Beispiel: Du bewirbst dich auf ein konkretes Verfahren und findest in dessen Unterlage Hinweise zu Ausbildung, Erfahrung und Übermittlung. Du sammelst zunächst diese drei Lebenslaufbereiche, vergleichst sie mit den Anforderungen, entfernst nicht zuordenbare Angaben, prüfst die verlangte Versandart und speicherst anschließend die Bestätigung. Welche zusätzlichen Unterlagen gelten, prüfst du direkt in diesem Verfahren.
Was du nicht ungeprüft übernehmen solltest
Eine Standardbewerbung ohne Bezug zum konkreten Verfahren ist für diese Prüfung nicht ausreichend. Die Quelle verlangt zwar die wichtigsten Stationen der Ausbildung, Berufserfahrung sowie private Interessen oder Engagements, sie beschreibt den Lebenslauf aber zugleich als sinnvolle Zusammenfassung und nicht als ausschweifende Biographie. Deshalb darfst du nicht jede verfügbare Information automatisch aufnehmen. Entscheidend bleibt, ob die Angabe im konkreten Verfahren aussagekräftig ist.
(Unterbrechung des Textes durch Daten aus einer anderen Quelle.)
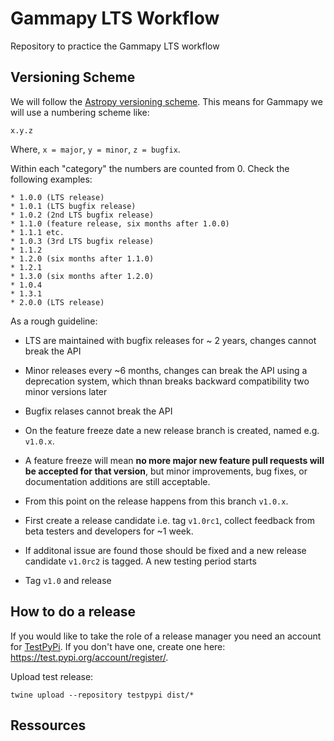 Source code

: # Gammapy LTS Workflow
Repository to practice the Gammapy LTS workflow

## Versioning Scheme
We will follow the [Astropy versioning scheme](https://github.com/astropy/astropy-APEs/blob/main/APE2.rst#version-numbering).
This means for Gammapy we will use a numbering scheme like:
```
x.y.z
```
Where, `x = major`, `y = minor`, `z = bugfix`.

Within each "category" the numbers are counted from 0. Check the following examples:

```
* 1.0.0 (LTS release)
* 1.0.1 (LTS bugfix release)
* 1.0.2 (2nd LTS bugfix release)
* 1.1.0 (feature release, six months after 1.0.0)
* 1.1.1 etc.
* 1.0.3 (3rd LTS bugfix release)
* 1.1.2
* 1.2.0 (six months after 1.1.0)
* 1.2.1
* 1.3.0 (six months after 1.2.0)
* 1.0.4
* 1.3.1
* 2.0.0 (LTS release)
```

As a rough guideline:
- LTS are maintained with bugfix releases for ~ 2 years, changes cannot break the API
- Minor releases every ~6 months, changes can break the API using a deprecation system, which thnan breaks backward compatibility two minor versions later
- Bugfix relases cannot break the API


- On the feature freeze date a new release branch is created, named e.g. `v1.0.x`.
- A feature freeze will mean **no more major new feature pull requests will be accepted for that version**, but minor improvements, bug fixes, or documentation additions are still acceptable.
- From this point on the release happens from this branch `v1.0.x`. 
- First create a release candidate i.e. tag `v1.0rc1`, collect feedback from beta testers and developers for ~1 week.
- If additonal issue are found those should be fixed and a new release candidate `v1.0rc2` is tagged. A new testing period starts
- Tag `v1.0` and release

## How to do a release

If you would like to take the role of a release manager you need an account for [TestPyPi](https://test.pypi.org). If you don't have one, create one here: https://test.pypi.org/account/register/.

Upload test release:
```
twine upload --repository testpypi dist/*
```

## Ressources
Auch eine ungewöhnliche Gestaltung ist nicht automatisch ausgeschlossen. Die Quelle beschreibt gestalterische Freiheit, verbindet sie aber mit der Bedingung, dass die wichtigen Informationen enthalten und übersichtlich aufgeführt sind. Wenn ein Layout diese Übersichtlichkeit beeinträchtigt, prüfe es erneut. Behaupte dabei keinen garantierten Erfolg und leite aus einer bestimmten Gestaltung keine allgemeine Wirkung ab.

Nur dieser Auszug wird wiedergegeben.